Structure–dynamics–function relationships in the eukaryotic nucleus
The mammalian genome is highly organized in both space and sequence. Preferred positions in the nucleus are observed from whole chromosomes to individual loci and appear closely related to many DNA-based biological processes (transcription, replication, repair …etc). This multi-level 3D arrangement of chromosomes is dynamic, cell-type dependent, altered in response to external signals, and perturbed in many diseases.
Unraveling the physical causes and biological consequences of such dynamic organization is key for understanding the genome. Our team studies both aspects:
- Physical principles governing the organization and dynamics of chromosome
Mechanisms have been identified to explain how the exceedingly long molecules that are chromosomes can fold into different structures at various spatial and genomic scales (territories, compartments, TADs, loops). In this context, the physical nature of chromosomes plays a central role: their polymeric nature imposes topological constraints and complex dynamic properties, their material state (liquid, gel-like, ...etc) governs how they self-organize and deform, and the action of many energy-dependent molecular motors drives and maintains conformations away from equilibrium. We aim to understand how these physical aspects of chromosomes contribute to their folding and dynamics in the mammalian nucleus.
- Functional implications of genome conformation for gene regulation
Absolute and relative positions of genes in 3D space and along the 1D genome are closely linked to their regulation. Indeed, genes tend to show physical proximity even if distant in sequence when co-regulated by the same TFs. At a smaller scale in cis, TADs are thought to expose genes to a common regulatory landscape of enhancers and are known to often harbor functionally-related genes. We aim to understand how local domain-wide regulatory mechanisms taking place in nuclear microenvironments and local conformational structures can functionally co-regulate the expression of multiple genes.
An interdisciplinary and quantitative approach
Our interdisciplinary team, at the interface between physics and biology, includes members from various backgrounds and disciplines (molecular and cellular biology, microscopy, biochemistry, bioengineering, theoretical physics and computer science).

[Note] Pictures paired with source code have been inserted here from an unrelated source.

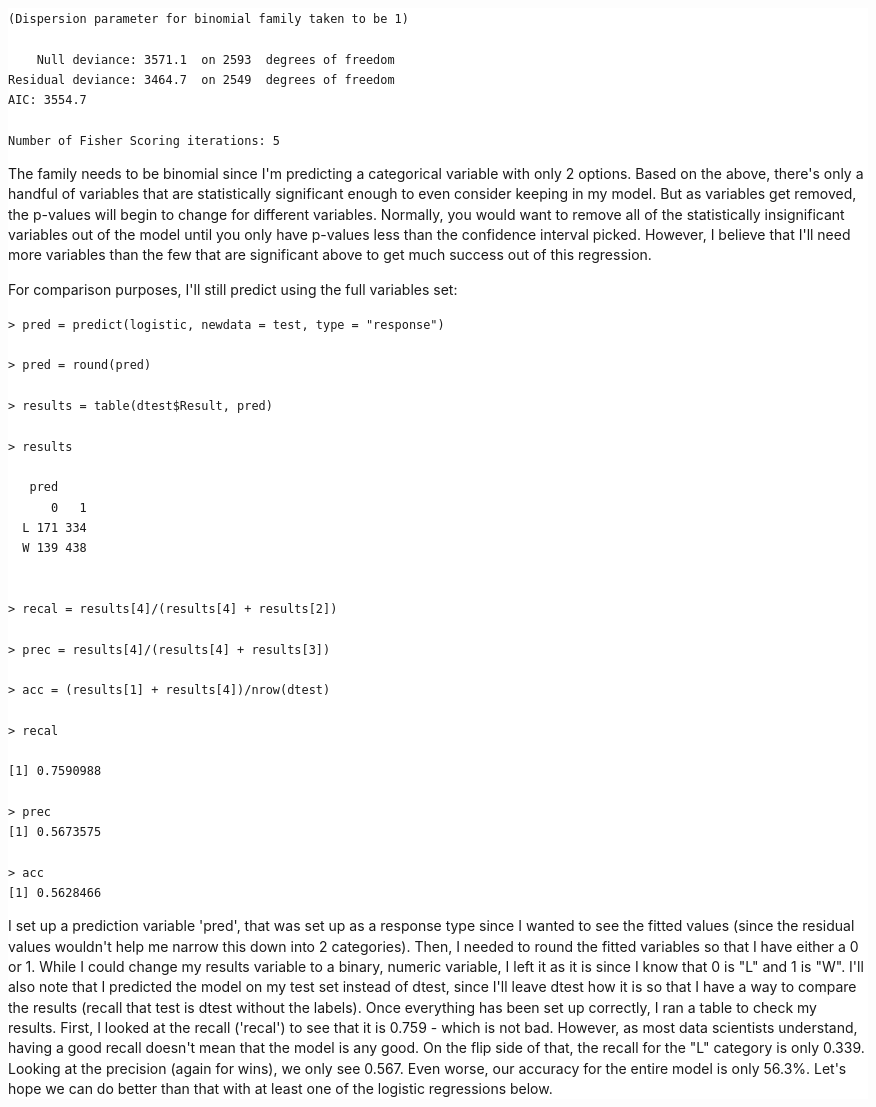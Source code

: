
 ```
(Dispersion parameter for binomial family taken to be 1)

    Null deviance: 3571.1  on 2593  degrees of freedom
Residual deviance: 3464.7  on 2549  degrees of freedom
AIC: 3554.7

Number of Fisher Scoring iterations: 5
```


The family needs to be binomial since I'm predicting a categorical variable with only 2 options. Based on the above, there's only a handful of variables that are statistically significant enough to even consider keeping in my model. But as variables get removed, the p-values will begin to change for different variables. Normally, you would want to remove all of the statistically insignificant variables out of the model until you only have p-values less than the confidence interval picked. However, I believe that I'll need more variables than the few that are significant above to get much success out of this regression.

For comparison purposes, I'll still predict using the full variables set:


```
> pred = predict(logistic, newdata = test, type = "response")

> pred = round(pred)

> results = table(dtest$Result, pred)

> results

   pred
      0   1
  L 171 334
  W 139 438
  

> recal = results[4]/(results[4] + results[2])

> prec = results[4]/(results[4] + results[3])

> acc = (results[1] + results[4])/nrow(dtest)

> recal

[1] 0.7590988

> prec
[1] 0.5673575

> acc
[1] 0.5628466
```

I set up a prediction variable 'pred', that was set up as a response type since I wanted to see the fitted values (since the residual values wouldn't help me narrow this down into 2 categories). Then, I needed to round the fitted variables so that I have either a 0 or 1. While I  could change my results variable to a binary, numeric variable, I left it as it is since I know that 0 is "L" and 1 is "W".  I'll also note that I predicted the model on my test set instead of dtest, since I'll leave dtest how it is so that I have a way to compare the results (recall that test is dtest without the labels). Once everything has been set up correctly, I ran a table to check my results. First, I looked at the recall ('recal') to see that it is 0.759 - which is not bad. However, as most data scientists understand, having a good recall doesn't mean that the model is any good. On the flip side of that, the recall for the "L" category is only 0.339. Looking at the precision (again for wins), we only see 0.567. Even worse, our accuracy for the entire model is only 56.3%. Let's hope we can do better than that with at least one of the logistic regressions below.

We rely on in-house technique development and state-of-the-art approaches in:
- Advanced microscopy – including single-molecule imaging techniques, in both fixed and live cells,
- Mechanical micro-manipulation – in particular, a new tool we developped for manipulating chromosomes in living cells,
- Physical modeling – polymer modeling and non-equilibrium statistical physics.
We highlight below two examples of ongoing projects in the team.

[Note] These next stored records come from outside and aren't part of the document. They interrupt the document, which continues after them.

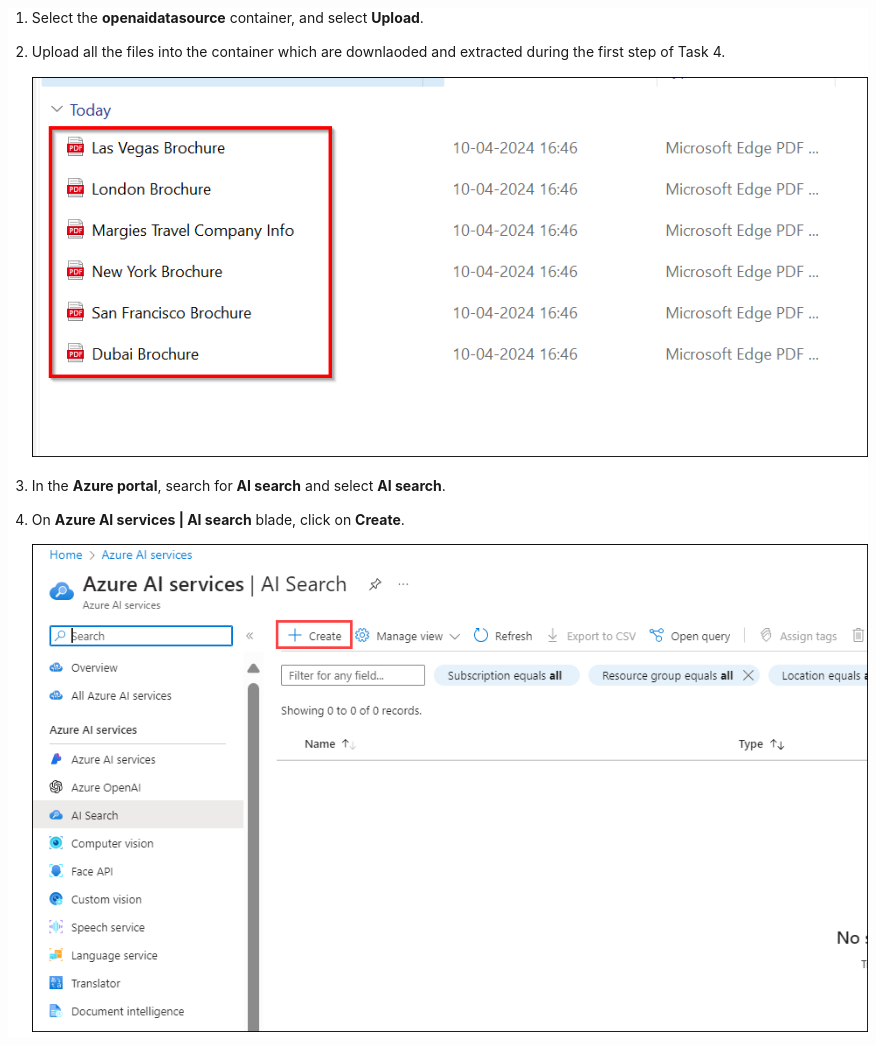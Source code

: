 1. Select the **openaidatasource** container, and select **Upload**.

1. Upload all the files into the container which are downlaoded and extracted during the first step of Task 4.

      ![](../media/image4.7.png "upload files")

1. In the **Azure portal**, search for **AI search** and select **AI search**.

2.  On **Azure AI services | AI search** blade, click on **Create**.

     ![](../media/5.png "upload files")

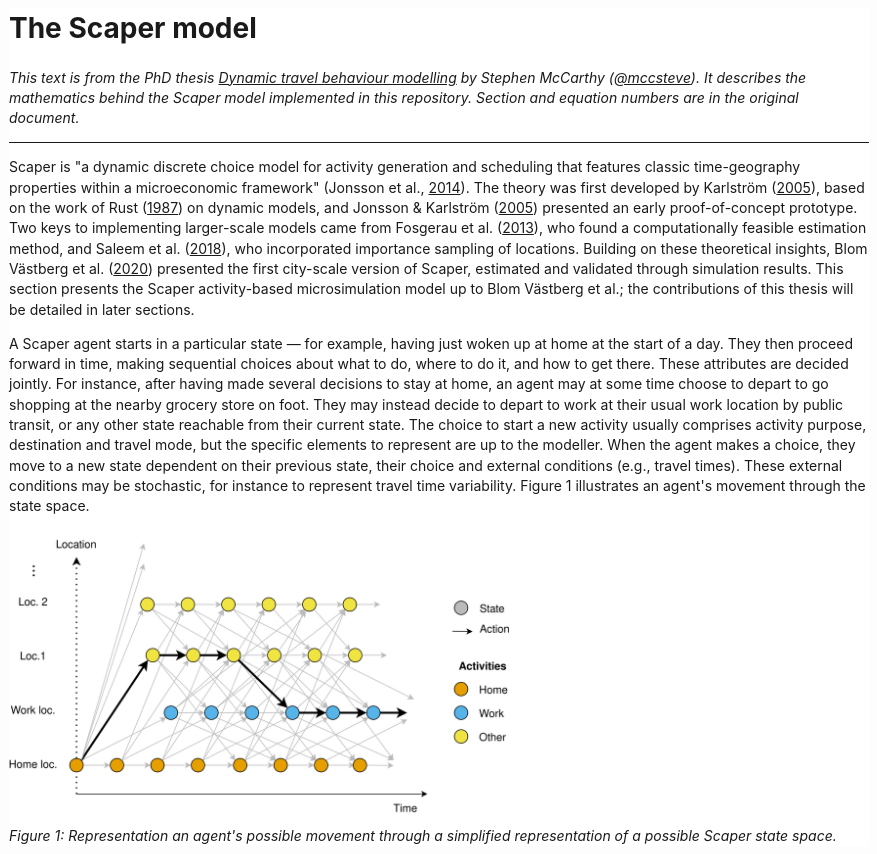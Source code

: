 The Scaper model
=================

_This text is from the PhD thesis [Dynamic travel behaviour modelling](https://www.diva-portal.org/smash/record.jsf?pid=diva2%3A1913292&dswid=7022) by Stephen McCarthy ([@mccsteve](https://github.com/mccsteve)). It describes the mathematics behind the Scaper model implemented in this repository. Section and equation numbers are in the original document._

---------


Scaper is "a dynamic discrete choice model for activity generation and scheduling that features classic time-geography properties within a microeconomic framework" (Jonsson et al., [2014](https://doi.org/10.1068/b130069p)). The theory was first developed by Karlström ([2005](https://trid.trb.org/View/759266)), based on the work of Rust ([1987](https://doi.org/10.2307/1911259)) on dynamic models, and Jonsson & Karlström ([2005](https://urn.kb.se/resolve?urn=urn:nbn:se:kth:diva-71723)) presented an early proof-of-concept prototype. Two keys to implementing larger-scale models came from Fosgerau et al. ([2013](https://doi.org/10.1016/j.trb.2013.07.012)), who found a computationally feasible estimation method, and Saleem et al. ([2018](https://doi.org/10.1016/j.procs.2018.04.090)), who incorporated importance sampling of locations. Building on these theoretical insights, Blom Västberg et al. ([2020](https://doi.org/10.1287/trsc.2019.0898)) presented the first city-scale version of Scaper, estimated and validated through simulation results. This section presents the Scaper activity-based microsimulation model up to Blom Västberg et al.; the contributions of this thesis will be detailed in later sections.

A Scaper agent starts in a particular state &mdash; for example, having just woken up at home at the start of a day. They then proceed forward in time, making sequential choices about what to do, where to do it, and how to get there. These attributes are decided jointly. For instance, after having made several decisions to stay at home, an agent may at some time choose to depart to go shopping at the nearby grocery store on foot. They may instead decide to depart to work at their usual work location by public transit, or any other state reachable from their current state. The choice to start a new activity usually comprises activity purpose, destination and travel mode, but the specific elements to represent are up to the modeller. When the agent makes a choice, they move to a new state dependent on their previous state, their choice and external conditions (e.g., travel times). These external conditions may be stochastic, for instance to represent travel time variability. Figure 1 illustrates an agent's movement through the state space.

<p>
<img src="figs/statespace.svg" width="500" alt="Representation an agent's possible movement through a simplified representation of a possible Scaper state space">
<br/><em>Figure 1: Representation an agent's possible movement through a simplified representation of a possible Scaper state space.</em>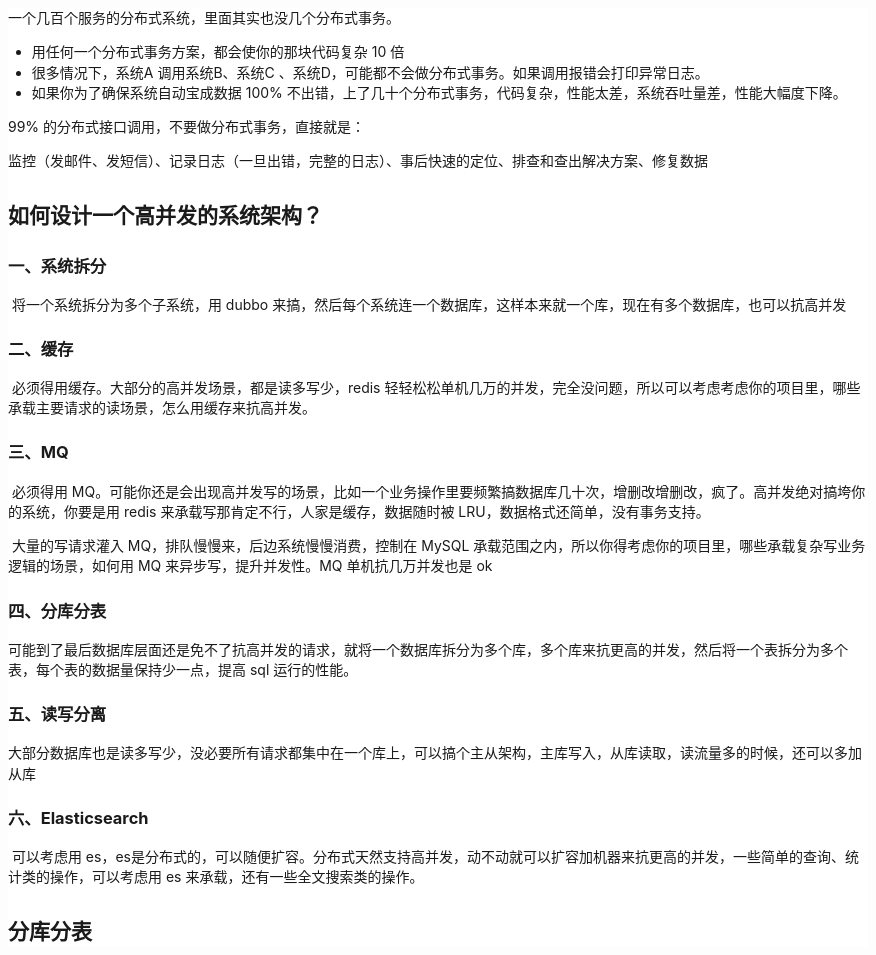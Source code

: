 

一个几百个服务的分布式系统，里面其实也没几个分布式事务。

- 用任何一个分布式事务方案，都会使你的那块代码复杂 10 倍
- 很多情况下，系统A 调用系统B、系统C 、系统D，可能都不会做分布式事务。如果调用报错会打印异常日志。
- 如果你为了确保系统自动宝成数据 100% 不出错，上了几十个分布式事务，代码复杂，性能太差，系统吞吐量差，性能大幅度下降。



99% 的分布式接口调用，不要做分布式事务，直接就是：

监控（发邮件、发短信）、记录日志（一旦出错，完整的日志）、事后快速的定位、排查和查出解决方案、修复数据









## 如何设计一个高并发的系统架构？



### 一、系统拆分

​	将一个系统拆分为多个子系统，用 dubbo 来搞，然后每个系统连一个数据库，这样本来就一个库，现在有多个数据库，也可以抗高并发

### 二、缓存

​	必须得用缓存。大部分的高并发场景，都是读多写少，redis 轻轻松松单机几万的并发，完全没问题，所以可以考虑考虑你的项目里，哪些承载主要请求的读场景，怎么用缓存来抗高并发。

### 三、MQ

​	必须得用 MQ。可能你还是会出现高并发写的场景，比如一个业务操作里要频繁搞数据库几十次，增删改增删改，疯了。高并发绝对搞垮你的系统，你要是用 redis 来承载写那肯定不行，人家是缓存，数据随时被 LRU，数据格式还简单，没有事务支持。

​	大量的写请求灌入 MQ，排队慢慢来，后边系统慢慢消费，控制在 MySQL 承载范围之内，所以你得考虑你的项目里，哪些承载复杂写业务逻辑的场景，如何用 MQ 来异步写，提升并发性。MQ 单机抗几万并发也是 ok

### 四、分库分表

​	可能到了最后数据库层面还是免不了抗高并发的请求，就将一个数据库拆分为多个库，多个库来抗更高的并发，然后将一个表拆分为多个表，每个表的数据量保持少一点，提高 sql 运行的性能。

### 五、读写分离

​	大部分数据库也是读多写少，没必要所有请求都集中在一个库上，可以搞个主从架构，主库写入，从库读取，读流量多的时候，还可以多加从库

### 六、Elasticsearch

​	可以考虑用 es，es是分布式的，可以随便扩容。分布式天然支持高并发，动不动就可以扩容加机器来抗更高的并发，一些简单的查询、统计类的操作，可以考虑用 es 来承载，还有一些全文搜索类的操作。







## 分库分表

Over the past decades, our understanding of the physical principles that organize genomes in 4D has improved tremendously. However, fundamental questions about the physical state of chromosomes remains open, largely due to the inability to make direct mechanical perturbations and measurements on interphase chromosomes in live cells.
To address this gap, together with collaborators, we developed a new tool to actively manipulate a genomic locus in the nucleus of living cells [Keizer et al. (2022) Science, 377:6605]. It consists in targeting iron-containing nanoparticles to a genomic locus of interest and applying a controlled magnetic field with a microfabricated magnet.
With this new technology, we were able to perform the first-ever measurements of how a genomic locus, in its native nuclear context, responds to a point force. By observing the displacement and recoil of the locus, we measure signature of chromosome rheology and access key physical parameters, giving unprecedented insight into the physical nature of interphase chromatin and chromosomes. Our measurements provide a basis for developing new physical models of chromosomes. More information here.
Our new technology offers an unprecedented way of perturbing biological genomic processes, with potential applications in all fields of genome biology – including transcription, replication, DNA repair, and chromosome segregation. In addition, it also opens unique avenues in mechanobiology, in particular for understanding how gene expression may be affected by the mechanical signals transmitted from the cytoskeleton to the nucleus.
At the sub-megabase scale, chromosome conformation capture techniques have revealed that the genome is partitioned into topologically associating domains (TADs), i.e. self-interacting regions of the genome. TADs are thought to functionally influence gene regulation by exerting spatial constraints on enhancer-gene communication. In line with this view, genes from the same TAD tend to show correlated transcription across cells and tissues, and during development. These results depict TADs as ‘regulatory units’ of the genome where enhancers would co-regulate multiple genes domain-wide. Interestingly, correlated expression is often seen between functionally related genes, e.g. coding for proteins of a complex. This effect is stronger for nearby genes along the genome, raising the possibility that local 3D genome organization could play a role in co-regulating functionally related genes. However, this ‘TAD-wise’ logic in gene co-regulation remains poorly understood.
To study the role of local genome folding in gene co-regulation, we have optimized and combined on the same sample single-molecule RNA FISH and oligopaint/iFISH-based DNA FISH. With this 6-color RNA/DNA FISH approach, we measure the coordinated activity of single genes at individual loci and infer, based on perturbations of the local architecture of the locus, the principles the govern local and domain-wide gene regulation. Our goals are to understand how a set of enhancers can locally co-regulate multiple genes in parallel at a single endogenous locus and how genome organization into TADs influences this co-regulation.